Бесшабашности — подлинной и приобретенной — у меня тогда хватало. Вряд ли образ, стоящий за этими строками, точно соответствовал моему внутреннему облику. О внешнем я не говорю, но он достигался не потому, что я к этому стремился. И «неровной лентой», что значит «надравшись», проходил я где-либо крайне редко, да и не по улице. У меня на это не было ни денег, ни потребности. Кроме того, вряд ли я думал всерьез, что духовно превосхожу «хороших студентов» тем, что не учу сопромат. Но вовсе от такой гордыни, от сознания исключительности своей судьбы, связанной с профессией, воспринятой как призвание, я свободен не был. Что греха таить, этому предавался. Но как-то абстрактно — пока не сталкивался с живыми людьми. Стремлением чувствовать себя обязательно выше всех встречных-поперечных я не обладал никогда. И со студентами, которые жили со мной в общежитии, я дружил на самом деле, хотя они были людьми практических планов и соображений — профиль института притягивал таких людей. Это никак не означает отвращения от всего высокого. Конечно, если не сводить это высокое к интимному постижению литературы или, скажем, философии. В их практицизме и естественности были самостоятельность и достоинство. И рядом с этим естественное уважение к высоким сферам, которыми не занимались. Говорю это не на основании их отношения ко мне — его можно было бы объяснить товариществом, — а вообще на основании многих их проявлений. У меня о них остались самые теплые воспоминания.
Почти все они были — говорю об общежитейских — из недалекой, но глубинки. Все они понимали, что жизнь — дело серьезное, что надо в ней устроиться серьезно и основательно. У некоторых и родители работали по лесному делу, были директорами лесхозов. И учились в основном на лесохозяйственном отделении, которое брони не давало — были белобилетниками. Были среди них и инвалиды войны.
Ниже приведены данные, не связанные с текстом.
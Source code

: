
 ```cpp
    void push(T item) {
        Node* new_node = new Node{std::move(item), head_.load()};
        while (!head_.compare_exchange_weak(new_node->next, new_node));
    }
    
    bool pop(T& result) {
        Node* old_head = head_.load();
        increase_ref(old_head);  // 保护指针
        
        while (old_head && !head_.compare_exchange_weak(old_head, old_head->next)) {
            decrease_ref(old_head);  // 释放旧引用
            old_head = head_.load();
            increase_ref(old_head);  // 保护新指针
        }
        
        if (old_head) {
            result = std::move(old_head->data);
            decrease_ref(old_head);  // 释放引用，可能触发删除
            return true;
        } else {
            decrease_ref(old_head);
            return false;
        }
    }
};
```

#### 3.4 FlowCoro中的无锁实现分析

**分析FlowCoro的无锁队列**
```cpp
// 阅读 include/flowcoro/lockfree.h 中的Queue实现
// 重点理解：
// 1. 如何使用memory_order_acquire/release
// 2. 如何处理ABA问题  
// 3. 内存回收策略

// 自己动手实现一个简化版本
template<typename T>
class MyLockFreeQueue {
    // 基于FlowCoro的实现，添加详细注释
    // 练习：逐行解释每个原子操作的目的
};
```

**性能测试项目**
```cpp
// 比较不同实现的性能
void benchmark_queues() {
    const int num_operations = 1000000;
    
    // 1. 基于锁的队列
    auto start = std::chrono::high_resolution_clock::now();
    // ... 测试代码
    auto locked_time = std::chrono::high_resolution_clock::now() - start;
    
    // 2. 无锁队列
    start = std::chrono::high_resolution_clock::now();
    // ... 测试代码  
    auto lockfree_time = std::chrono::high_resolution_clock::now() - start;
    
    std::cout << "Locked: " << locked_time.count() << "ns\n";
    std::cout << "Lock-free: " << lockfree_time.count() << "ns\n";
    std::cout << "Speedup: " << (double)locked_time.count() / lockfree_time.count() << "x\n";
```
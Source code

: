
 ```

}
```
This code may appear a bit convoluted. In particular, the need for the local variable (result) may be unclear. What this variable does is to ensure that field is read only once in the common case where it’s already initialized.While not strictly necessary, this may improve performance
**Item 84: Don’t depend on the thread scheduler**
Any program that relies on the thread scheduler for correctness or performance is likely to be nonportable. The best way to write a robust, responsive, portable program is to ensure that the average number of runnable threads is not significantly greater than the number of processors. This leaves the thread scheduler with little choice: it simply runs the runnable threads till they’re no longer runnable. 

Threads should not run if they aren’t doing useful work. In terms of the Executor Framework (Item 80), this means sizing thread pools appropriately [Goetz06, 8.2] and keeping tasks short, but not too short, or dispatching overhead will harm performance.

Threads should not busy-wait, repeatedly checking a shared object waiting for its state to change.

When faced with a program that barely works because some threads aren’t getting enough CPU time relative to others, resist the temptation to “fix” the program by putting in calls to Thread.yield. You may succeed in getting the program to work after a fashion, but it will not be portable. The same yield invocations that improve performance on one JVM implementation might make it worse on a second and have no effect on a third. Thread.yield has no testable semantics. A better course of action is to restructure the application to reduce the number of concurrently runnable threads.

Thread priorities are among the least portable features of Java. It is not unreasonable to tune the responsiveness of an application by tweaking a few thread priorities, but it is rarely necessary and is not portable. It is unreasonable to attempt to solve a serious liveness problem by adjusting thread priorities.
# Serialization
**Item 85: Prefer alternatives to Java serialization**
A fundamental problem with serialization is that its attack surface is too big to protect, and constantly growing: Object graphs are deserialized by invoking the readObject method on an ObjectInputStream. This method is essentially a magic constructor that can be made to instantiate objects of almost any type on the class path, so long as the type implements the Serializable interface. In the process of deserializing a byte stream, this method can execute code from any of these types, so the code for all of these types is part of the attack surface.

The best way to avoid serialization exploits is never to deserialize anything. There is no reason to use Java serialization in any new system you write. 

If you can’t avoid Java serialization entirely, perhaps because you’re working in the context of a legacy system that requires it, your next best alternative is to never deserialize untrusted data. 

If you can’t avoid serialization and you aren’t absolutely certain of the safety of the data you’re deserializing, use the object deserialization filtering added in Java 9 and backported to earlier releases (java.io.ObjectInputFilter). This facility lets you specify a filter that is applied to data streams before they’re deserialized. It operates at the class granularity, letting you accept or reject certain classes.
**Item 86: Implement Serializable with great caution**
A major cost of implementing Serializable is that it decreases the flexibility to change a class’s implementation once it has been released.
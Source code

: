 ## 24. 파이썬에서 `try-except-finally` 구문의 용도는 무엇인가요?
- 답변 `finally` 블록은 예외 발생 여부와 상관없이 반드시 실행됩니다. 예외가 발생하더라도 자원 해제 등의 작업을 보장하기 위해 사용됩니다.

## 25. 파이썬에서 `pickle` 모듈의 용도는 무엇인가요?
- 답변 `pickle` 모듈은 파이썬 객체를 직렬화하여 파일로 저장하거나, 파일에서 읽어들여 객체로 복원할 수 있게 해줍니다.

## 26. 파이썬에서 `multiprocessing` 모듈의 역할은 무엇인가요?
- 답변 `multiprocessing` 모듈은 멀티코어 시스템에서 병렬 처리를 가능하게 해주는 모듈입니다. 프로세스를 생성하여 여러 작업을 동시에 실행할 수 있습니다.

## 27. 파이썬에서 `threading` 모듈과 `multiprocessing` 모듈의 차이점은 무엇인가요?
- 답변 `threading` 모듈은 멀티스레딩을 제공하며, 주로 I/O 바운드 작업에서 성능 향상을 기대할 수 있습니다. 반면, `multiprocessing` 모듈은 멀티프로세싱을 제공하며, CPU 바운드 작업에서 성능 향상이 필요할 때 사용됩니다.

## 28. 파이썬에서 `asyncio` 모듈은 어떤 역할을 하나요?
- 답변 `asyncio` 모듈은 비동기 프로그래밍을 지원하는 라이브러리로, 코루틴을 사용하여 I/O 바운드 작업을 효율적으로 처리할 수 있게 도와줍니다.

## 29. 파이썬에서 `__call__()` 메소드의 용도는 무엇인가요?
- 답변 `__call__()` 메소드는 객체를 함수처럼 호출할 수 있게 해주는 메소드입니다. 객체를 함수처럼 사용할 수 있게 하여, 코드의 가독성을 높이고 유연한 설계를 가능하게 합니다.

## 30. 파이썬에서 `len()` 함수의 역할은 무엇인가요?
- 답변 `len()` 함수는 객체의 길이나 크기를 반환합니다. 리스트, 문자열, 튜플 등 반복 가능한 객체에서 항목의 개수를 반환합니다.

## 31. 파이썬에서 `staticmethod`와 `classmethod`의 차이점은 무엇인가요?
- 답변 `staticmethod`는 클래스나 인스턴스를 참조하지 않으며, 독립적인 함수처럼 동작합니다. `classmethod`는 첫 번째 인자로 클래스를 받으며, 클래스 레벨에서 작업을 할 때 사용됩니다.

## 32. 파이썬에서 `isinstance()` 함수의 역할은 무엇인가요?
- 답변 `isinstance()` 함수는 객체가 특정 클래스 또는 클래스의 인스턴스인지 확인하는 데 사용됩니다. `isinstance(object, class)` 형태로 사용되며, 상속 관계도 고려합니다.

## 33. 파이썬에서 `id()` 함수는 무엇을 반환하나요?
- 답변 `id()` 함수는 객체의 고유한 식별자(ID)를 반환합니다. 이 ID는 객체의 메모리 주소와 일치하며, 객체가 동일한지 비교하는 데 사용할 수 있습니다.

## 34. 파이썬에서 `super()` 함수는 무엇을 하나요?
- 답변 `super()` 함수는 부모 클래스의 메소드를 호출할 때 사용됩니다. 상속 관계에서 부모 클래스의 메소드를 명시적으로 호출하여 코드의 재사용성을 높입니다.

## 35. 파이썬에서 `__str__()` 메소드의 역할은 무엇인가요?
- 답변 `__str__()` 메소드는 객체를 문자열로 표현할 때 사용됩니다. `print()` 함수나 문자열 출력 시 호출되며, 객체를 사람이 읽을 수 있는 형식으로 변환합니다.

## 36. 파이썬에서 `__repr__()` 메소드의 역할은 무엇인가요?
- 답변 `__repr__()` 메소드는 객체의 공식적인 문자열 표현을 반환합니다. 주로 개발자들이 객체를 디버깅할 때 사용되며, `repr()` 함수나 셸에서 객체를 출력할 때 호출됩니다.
Заходил и партизан из соединения генерал Сабурова. Жил он в Москве, но заходил и к нам.
Мне они всегда сочувствовали — вероятно, поводов для сочувствия было много. Некоторые слышали мои стихи. Все советовали держаться за институт. И больше всех Толя Фадеев. Приехал он откуда-то из-под Тулы. Парень он был простой, крепкий и очень четкий. Одну глупость, как он считал, он уже сделал — кончил горный техникум. Теперь он, слава Богу, отработал положенное под землей, и больше таким дураком не будет, поскольку себе не враг. Короче, он решил, что отныне его жизнь должна быть связана только с работой на чистом воздухе. Вот и приехал в Строитель.
Впрочем, и его взгляды на современность были вообще более четкими и непримиримыми, чем у других. Думаю, что они были более трезвыми, чем у тогдашнего меня, хотя «теоретически» они были менее обоснованы. Но шел он не от теории, идеологии или поруганной романтики революции, а от жизни и здравого смысла. В нем прежде всего был оскорблен именно здравый смысл. Его раздражала всеобщая туфта. Помню, с каким сарказмом рассказывал он о своем зяте, начальнике райотдела МГБ. Занимался тот неуважаемой Толей деятельностью, но жил себе да поживал, охранял тыл и на фронт не рвался. Но заело дурака, что у него фамилия Дубинкин. Попросил заменить на Дубровский — показалось красиво. Заменили. И тут же забрали в Войско польское — туда как раз тогда шел набор.
Я уже не помню всего, что он рассказывал, но всегда это было о разных нелепостях нашей действительности, возмущающих разум и, тем не менее, торжествующих… И выводы делал вполне четкие. При всем своем опыте, знании и понимании жизни он это делал совершенно открыто. И, сколько я знаю, — сходило. Может быть, людей чувствовал? К сожалению, советская интеллигенция — я говорю о самых лучших и честных ее представителях (поколения Симонова и моложе) — проходила мимо таких людей с их «мещанской ограниченностью» и таким образом утратила связь со здравым смыслом, которая, на мой взгляд, до сих пор восстановилась не полностью.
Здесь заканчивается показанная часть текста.